Saved data entries:

#####

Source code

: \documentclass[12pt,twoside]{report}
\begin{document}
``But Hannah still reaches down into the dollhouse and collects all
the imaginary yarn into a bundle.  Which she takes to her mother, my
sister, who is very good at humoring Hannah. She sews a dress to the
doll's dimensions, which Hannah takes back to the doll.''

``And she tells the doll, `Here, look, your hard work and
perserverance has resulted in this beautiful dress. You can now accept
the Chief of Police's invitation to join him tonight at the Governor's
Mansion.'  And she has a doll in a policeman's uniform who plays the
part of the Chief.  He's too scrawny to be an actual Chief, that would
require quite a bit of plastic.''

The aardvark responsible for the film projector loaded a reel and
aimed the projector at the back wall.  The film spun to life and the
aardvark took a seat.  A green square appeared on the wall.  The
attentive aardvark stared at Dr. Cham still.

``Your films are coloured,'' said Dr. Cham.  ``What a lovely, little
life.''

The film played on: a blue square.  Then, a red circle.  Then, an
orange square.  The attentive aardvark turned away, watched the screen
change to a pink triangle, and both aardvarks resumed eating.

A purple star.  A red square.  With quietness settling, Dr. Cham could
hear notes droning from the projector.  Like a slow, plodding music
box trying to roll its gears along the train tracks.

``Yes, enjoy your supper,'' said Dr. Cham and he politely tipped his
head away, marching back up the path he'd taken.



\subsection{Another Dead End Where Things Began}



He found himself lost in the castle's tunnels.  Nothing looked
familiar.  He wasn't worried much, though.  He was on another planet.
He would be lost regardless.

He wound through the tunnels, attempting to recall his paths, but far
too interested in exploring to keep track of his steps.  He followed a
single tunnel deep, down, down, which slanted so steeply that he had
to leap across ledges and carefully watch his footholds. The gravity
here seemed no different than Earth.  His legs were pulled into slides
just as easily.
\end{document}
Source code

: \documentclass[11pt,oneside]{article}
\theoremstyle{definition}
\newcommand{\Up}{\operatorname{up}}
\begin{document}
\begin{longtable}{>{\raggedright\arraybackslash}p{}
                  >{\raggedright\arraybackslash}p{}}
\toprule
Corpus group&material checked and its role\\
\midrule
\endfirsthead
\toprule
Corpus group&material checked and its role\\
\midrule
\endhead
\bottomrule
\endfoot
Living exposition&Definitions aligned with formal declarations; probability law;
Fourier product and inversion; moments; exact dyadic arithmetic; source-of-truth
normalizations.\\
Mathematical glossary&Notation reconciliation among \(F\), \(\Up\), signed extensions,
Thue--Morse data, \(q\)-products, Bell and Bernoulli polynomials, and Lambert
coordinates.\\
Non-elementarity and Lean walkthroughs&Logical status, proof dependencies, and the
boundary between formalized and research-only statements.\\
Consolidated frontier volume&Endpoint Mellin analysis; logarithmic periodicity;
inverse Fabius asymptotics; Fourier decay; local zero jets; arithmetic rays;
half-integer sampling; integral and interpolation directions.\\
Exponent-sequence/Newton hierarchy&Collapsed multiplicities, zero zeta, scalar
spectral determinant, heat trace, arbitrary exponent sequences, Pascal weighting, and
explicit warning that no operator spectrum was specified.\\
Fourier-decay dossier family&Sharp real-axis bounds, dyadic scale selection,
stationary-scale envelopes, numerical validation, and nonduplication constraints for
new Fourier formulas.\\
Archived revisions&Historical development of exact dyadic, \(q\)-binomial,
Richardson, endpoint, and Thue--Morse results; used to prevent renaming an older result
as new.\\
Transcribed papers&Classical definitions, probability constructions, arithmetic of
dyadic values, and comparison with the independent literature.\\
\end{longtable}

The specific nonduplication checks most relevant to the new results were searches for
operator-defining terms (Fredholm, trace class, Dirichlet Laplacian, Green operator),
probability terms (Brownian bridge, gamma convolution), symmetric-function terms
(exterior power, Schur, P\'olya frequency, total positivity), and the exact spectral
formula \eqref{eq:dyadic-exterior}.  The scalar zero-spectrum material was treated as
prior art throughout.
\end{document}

#####

EXERCISE BRIEF. Some lines above contain the word "square". Copy each of them.

EXPECTED ANSWER.
aardvark took a seat.  A green square appeared on the wall.  The
The film played on: a blue square.  Then, a red circle.  Then, an
orange square.  The attentive aardvark turned away, watched the screen
A purple star.  A red square.  With quietness settling, Dr. Cham could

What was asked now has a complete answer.